(Extracted material Opens)

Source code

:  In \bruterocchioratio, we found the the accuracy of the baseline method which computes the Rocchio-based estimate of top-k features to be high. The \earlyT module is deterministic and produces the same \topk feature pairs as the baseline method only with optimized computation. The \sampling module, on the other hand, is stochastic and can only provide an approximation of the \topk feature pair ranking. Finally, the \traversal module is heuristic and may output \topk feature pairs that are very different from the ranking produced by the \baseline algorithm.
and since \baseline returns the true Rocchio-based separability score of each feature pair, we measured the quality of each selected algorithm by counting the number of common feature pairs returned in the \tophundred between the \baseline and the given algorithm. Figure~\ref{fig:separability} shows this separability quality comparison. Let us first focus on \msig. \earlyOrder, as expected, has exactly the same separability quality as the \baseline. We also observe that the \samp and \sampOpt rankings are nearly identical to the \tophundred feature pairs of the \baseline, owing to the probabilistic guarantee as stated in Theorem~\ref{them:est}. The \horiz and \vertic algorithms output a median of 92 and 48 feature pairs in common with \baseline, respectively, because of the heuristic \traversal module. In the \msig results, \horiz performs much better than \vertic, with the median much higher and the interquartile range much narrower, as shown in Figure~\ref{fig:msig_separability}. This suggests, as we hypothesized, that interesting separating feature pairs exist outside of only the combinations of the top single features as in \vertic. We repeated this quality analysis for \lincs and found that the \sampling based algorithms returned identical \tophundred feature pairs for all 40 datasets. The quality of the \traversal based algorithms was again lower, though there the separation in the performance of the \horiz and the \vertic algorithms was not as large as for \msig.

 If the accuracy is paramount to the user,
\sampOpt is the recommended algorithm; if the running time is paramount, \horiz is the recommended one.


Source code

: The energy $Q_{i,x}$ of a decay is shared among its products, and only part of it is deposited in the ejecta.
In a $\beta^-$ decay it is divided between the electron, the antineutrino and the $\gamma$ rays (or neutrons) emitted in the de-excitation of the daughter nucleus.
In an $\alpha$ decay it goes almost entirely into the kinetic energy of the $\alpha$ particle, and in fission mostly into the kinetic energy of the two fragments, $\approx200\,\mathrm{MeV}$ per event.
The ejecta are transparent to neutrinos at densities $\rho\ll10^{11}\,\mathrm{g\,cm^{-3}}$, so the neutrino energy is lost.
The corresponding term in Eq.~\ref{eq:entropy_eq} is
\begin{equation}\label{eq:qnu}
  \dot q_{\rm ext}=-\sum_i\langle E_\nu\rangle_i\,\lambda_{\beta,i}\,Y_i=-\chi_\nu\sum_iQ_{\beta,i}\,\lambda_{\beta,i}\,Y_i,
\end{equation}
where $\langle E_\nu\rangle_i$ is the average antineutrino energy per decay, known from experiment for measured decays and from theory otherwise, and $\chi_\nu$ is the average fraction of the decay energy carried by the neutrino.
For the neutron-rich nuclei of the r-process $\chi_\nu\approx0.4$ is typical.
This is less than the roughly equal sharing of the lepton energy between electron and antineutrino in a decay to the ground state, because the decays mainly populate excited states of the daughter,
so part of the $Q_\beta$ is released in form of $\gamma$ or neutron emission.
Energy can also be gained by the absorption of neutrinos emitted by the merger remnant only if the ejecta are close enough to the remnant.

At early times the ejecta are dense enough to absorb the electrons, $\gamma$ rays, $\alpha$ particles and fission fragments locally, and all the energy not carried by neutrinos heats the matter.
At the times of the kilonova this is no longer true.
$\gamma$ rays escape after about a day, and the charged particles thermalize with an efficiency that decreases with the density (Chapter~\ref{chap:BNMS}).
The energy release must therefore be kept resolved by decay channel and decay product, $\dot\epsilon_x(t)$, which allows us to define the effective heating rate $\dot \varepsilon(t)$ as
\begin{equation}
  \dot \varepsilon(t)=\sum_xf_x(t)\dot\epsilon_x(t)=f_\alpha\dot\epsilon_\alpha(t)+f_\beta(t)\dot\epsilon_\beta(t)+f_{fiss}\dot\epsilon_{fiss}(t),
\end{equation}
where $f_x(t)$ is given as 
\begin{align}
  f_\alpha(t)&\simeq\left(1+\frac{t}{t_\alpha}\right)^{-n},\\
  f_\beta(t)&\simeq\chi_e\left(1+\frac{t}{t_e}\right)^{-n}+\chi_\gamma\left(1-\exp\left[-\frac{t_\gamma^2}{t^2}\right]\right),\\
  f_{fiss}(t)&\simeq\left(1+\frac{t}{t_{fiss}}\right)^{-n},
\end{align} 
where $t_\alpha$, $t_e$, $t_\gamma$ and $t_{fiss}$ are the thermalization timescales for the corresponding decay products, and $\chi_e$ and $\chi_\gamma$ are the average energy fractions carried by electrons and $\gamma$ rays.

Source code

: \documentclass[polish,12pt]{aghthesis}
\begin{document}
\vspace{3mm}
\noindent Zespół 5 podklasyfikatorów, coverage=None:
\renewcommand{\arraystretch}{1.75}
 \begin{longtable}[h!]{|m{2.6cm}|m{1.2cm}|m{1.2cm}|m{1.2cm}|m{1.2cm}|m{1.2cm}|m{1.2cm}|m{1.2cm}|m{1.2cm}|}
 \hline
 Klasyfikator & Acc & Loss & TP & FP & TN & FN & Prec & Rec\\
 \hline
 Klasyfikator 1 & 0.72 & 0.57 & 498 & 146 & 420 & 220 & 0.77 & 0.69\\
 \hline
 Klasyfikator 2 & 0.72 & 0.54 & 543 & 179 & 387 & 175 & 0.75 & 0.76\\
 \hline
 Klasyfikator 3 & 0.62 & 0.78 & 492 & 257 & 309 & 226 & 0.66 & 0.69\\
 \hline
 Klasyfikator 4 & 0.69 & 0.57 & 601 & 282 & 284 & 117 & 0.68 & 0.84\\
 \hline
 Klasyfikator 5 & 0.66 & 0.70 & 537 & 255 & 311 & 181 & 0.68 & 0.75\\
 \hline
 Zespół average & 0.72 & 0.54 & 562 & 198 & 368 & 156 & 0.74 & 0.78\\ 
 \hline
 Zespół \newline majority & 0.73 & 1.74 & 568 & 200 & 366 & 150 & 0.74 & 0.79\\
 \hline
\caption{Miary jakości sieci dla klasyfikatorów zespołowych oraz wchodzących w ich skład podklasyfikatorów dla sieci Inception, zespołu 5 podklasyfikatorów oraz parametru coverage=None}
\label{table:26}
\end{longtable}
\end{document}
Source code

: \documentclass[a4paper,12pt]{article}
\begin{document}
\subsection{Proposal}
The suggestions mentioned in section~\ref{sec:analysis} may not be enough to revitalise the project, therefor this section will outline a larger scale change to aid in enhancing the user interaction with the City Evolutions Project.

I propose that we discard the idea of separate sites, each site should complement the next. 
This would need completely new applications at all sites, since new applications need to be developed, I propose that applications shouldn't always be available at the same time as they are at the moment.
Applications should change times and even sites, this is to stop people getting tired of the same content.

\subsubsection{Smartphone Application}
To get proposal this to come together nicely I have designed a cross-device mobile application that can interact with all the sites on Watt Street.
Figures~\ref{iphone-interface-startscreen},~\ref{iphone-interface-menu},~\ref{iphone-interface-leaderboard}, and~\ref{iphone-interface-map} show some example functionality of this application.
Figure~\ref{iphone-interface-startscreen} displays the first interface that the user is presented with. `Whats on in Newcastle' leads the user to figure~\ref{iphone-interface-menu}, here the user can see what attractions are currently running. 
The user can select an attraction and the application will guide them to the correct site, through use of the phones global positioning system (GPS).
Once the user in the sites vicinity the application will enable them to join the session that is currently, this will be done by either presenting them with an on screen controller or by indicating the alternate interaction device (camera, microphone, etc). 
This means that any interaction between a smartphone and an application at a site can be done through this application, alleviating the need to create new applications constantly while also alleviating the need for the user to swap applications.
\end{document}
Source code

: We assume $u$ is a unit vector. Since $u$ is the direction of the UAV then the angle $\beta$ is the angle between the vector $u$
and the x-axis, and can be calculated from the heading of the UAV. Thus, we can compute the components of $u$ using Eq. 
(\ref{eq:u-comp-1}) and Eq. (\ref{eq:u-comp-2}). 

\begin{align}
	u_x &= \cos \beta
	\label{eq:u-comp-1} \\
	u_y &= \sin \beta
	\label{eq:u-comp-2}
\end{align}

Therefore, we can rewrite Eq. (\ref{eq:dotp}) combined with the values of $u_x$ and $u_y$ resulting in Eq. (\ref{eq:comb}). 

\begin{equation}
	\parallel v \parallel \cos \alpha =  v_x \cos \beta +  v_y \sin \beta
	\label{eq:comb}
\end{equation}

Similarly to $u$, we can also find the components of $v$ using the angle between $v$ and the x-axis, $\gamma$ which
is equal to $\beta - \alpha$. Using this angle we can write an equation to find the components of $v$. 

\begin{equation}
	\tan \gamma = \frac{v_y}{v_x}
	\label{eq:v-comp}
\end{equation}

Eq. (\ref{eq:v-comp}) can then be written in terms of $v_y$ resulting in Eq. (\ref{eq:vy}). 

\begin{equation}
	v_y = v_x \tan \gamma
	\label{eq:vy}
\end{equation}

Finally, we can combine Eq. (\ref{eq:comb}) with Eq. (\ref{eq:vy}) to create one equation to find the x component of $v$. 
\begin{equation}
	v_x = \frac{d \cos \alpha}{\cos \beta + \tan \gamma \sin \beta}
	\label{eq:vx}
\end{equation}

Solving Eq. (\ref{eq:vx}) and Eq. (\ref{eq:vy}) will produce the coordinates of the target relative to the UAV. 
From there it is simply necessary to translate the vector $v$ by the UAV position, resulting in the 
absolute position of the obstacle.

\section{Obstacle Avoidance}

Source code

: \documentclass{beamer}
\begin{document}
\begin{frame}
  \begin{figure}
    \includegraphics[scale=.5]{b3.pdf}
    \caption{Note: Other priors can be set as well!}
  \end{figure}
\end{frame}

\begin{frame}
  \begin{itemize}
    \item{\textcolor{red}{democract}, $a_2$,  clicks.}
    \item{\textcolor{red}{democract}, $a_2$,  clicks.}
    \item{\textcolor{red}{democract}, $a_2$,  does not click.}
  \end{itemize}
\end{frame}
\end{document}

(Extracted material Closes)

▶ Task directions
Write out exactly the lines above from the line with "are currently running." through the line with "The user can select", both of them included, and leave out all other lines.

▶ Reply
Figure~\ref{iphone-interface-startscreen} displays the first interface that the user is presented with. `Whats on in Newcastle' leads the user to figure~\ref{iphone-interface-menu}, here the user can see what attractions are currently running. 
The user can select an attraction and the application will guide them to the correct site, through use of the phones global positioning system (GPS).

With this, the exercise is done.